Regex (Pattern and Matcher)

About Regex

Regex (Regular Expression) is a sequence of characters that forms a search pattern. It is widely used for:

  • Validating inputs (e.g., email, phone numbers).

  • Searching and extracting text from larger strings.

  • Replacing patterns in text.

  • Splitting strings.

Terminology

1. Literals

Literals in regex are characters that match themselves exactly. They are the simplest building blocks of a regex pattern.

  • Example:

    • Pattern: abc

    • Matches: The string "abc" exactly, no variations.

    • Does not match: "ab" or "abcd".

  • Use Case: Used when you want to match static text exactly as it appears.

2. Meta-characters

Meta-characters are special characters in regex that have a unique meaning or functionality. They are used to define patterns beyond literal characters.

Meta-character

Meaning

Example

.

Matches any single character (except newline).

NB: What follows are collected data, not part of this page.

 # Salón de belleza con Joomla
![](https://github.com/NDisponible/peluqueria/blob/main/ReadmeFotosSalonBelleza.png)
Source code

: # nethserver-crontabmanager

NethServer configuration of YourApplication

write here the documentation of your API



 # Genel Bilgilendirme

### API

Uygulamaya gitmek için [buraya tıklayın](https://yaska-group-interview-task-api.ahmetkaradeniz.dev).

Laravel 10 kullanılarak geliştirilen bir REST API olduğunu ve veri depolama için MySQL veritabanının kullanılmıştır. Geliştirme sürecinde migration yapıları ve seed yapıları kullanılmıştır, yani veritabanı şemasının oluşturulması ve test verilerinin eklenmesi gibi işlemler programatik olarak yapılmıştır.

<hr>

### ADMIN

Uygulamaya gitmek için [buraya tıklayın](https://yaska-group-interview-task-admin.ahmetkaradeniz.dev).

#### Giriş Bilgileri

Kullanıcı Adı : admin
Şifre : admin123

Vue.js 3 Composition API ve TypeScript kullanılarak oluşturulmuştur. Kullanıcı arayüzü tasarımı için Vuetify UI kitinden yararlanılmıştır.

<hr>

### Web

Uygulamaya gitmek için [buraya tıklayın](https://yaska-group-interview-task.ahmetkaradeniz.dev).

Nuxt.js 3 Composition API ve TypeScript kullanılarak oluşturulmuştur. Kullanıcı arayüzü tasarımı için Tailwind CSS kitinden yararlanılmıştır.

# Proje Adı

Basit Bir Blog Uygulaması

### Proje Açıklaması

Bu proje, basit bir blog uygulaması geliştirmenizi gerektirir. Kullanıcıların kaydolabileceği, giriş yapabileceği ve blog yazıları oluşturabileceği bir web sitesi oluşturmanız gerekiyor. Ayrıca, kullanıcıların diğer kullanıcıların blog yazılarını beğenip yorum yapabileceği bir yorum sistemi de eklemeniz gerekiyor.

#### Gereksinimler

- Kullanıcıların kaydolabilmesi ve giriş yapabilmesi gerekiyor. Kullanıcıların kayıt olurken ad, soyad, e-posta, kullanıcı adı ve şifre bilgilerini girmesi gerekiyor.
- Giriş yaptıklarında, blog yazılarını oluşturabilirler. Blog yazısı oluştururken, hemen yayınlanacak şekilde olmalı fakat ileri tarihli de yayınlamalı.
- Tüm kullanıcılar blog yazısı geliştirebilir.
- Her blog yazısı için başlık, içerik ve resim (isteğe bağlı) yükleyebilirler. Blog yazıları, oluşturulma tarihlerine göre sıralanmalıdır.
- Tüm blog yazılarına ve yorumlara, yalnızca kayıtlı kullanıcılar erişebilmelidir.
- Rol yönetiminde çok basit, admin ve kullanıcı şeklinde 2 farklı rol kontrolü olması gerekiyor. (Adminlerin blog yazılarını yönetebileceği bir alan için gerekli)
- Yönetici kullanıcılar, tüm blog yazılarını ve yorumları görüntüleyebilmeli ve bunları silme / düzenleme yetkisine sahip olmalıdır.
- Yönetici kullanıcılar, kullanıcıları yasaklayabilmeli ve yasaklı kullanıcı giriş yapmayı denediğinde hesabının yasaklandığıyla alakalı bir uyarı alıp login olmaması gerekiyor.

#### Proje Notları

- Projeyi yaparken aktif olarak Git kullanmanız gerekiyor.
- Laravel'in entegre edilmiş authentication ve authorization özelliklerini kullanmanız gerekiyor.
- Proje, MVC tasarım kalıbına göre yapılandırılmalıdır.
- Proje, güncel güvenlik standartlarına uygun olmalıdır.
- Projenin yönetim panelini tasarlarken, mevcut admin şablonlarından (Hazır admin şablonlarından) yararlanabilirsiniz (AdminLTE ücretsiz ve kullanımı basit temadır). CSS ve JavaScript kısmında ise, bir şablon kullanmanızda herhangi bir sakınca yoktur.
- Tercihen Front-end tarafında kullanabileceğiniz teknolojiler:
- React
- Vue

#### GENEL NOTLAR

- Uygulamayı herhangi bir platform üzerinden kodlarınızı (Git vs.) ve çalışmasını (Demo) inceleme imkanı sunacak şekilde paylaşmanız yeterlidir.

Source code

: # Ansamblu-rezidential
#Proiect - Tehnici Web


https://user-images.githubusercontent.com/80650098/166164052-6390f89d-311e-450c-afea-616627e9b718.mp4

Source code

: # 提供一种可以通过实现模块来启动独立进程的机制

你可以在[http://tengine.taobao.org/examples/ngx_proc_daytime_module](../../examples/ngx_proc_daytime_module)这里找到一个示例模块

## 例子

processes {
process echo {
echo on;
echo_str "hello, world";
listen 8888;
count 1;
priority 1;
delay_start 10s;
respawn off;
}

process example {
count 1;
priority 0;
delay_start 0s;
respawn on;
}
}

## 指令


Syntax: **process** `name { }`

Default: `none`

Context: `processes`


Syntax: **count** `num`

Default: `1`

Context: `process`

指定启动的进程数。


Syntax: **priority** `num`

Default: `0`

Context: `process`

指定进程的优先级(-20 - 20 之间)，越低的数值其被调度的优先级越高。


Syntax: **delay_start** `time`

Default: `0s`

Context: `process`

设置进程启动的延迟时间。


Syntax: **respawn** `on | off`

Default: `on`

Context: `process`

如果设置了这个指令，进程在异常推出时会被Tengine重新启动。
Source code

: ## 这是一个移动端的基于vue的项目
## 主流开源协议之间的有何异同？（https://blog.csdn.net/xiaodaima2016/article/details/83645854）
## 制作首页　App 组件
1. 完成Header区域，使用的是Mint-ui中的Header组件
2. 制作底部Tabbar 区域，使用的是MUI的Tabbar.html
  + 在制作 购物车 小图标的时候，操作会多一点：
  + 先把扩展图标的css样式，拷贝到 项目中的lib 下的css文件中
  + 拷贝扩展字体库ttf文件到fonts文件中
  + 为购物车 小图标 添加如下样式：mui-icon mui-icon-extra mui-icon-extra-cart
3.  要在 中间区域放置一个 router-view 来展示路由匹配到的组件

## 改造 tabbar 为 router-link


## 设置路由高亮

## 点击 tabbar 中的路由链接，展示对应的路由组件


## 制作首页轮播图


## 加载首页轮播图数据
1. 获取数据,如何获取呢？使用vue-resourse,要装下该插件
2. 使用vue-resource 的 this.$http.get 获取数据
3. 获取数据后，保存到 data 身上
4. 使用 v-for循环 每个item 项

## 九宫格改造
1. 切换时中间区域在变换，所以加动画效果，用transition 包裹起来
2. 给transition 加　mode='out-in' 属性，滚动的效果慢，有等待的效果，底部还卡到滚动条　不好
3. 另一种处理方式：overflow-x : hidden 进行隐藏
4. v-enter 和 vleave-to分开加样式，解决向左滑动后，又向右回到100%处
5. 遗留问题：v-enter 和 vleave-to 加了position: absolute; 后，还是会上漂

Pattern: a.c → Matches: "abc", "a3c".

^

Matches the beginning of a string.

Pattern: ^abc → Matches: "abc" at the start of the string.

$

Matches the end of a string.

Pattern: abc$ → Matches: "abc" at the end of the string.

[]

Denotes a character set.

Pattern: [a-z] → Matches any lowercase letter.

\

Escapes meta-characters to treat them as literals.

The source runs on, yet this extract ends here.